Whenever a line of the records below contains the word "SRSDBs", copy that line.

## Records for processing
--

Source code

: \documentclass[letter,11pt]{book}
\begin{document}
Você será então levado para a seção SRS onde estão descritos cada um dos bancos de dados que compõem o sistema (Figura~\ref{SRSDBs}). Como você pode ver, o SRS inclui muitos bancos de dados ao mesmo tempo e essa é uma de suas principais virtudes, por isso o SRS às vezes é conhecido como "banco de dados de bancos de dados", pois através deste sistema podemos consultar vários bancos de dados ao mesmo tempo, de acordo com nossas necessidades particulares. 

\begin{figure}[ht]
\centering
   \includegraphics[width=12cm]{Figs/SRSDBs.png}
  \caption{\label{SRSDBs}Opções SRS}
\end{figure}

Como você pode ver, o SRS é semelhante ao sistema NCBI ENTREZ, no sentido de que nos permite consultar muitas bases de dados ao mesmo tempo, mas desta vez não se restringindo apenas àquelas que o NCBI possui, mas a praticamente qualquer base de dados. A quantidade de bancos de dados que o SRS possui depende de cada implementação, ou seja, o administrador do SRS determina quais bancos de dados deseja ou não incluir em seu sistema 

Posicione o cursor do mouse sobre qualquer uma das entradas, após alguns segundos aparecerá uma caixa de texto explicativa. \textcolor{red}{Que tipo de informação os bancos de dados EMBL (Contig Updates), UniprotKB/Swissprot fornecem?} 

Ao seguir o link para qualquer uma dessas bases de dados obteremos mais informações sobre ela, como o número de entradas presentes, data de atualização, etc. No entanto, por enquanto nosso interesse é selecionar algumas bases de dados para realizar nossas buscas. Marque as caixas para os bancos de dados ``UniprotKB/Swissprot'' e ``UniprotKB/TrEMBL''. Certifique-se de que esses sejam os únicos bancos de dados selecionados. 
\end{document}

--

## Solution to the exercise
Você será então levado para a seção SRS onde estão descritos cada um dos bancos de dados que compõem o sistema (Figura~\ref{SRSDBs}). Como você pode ver, o SRS inclui muitos bancos de dados ao mesmo tempo e essa é uma de suas principais virtudes, por isso o SRS às vezes é conhecido como "banco de dados de bancos de dados", pois através deste sistema podemos consultar vários bancos de dados ao mesmo tempo, de acordo com nossas necessidades particulares. 
   \includegraphics[width=12cm]{Figs/SRSDBs.png}
  \caption{\label{SRSDBs}Opções SRS}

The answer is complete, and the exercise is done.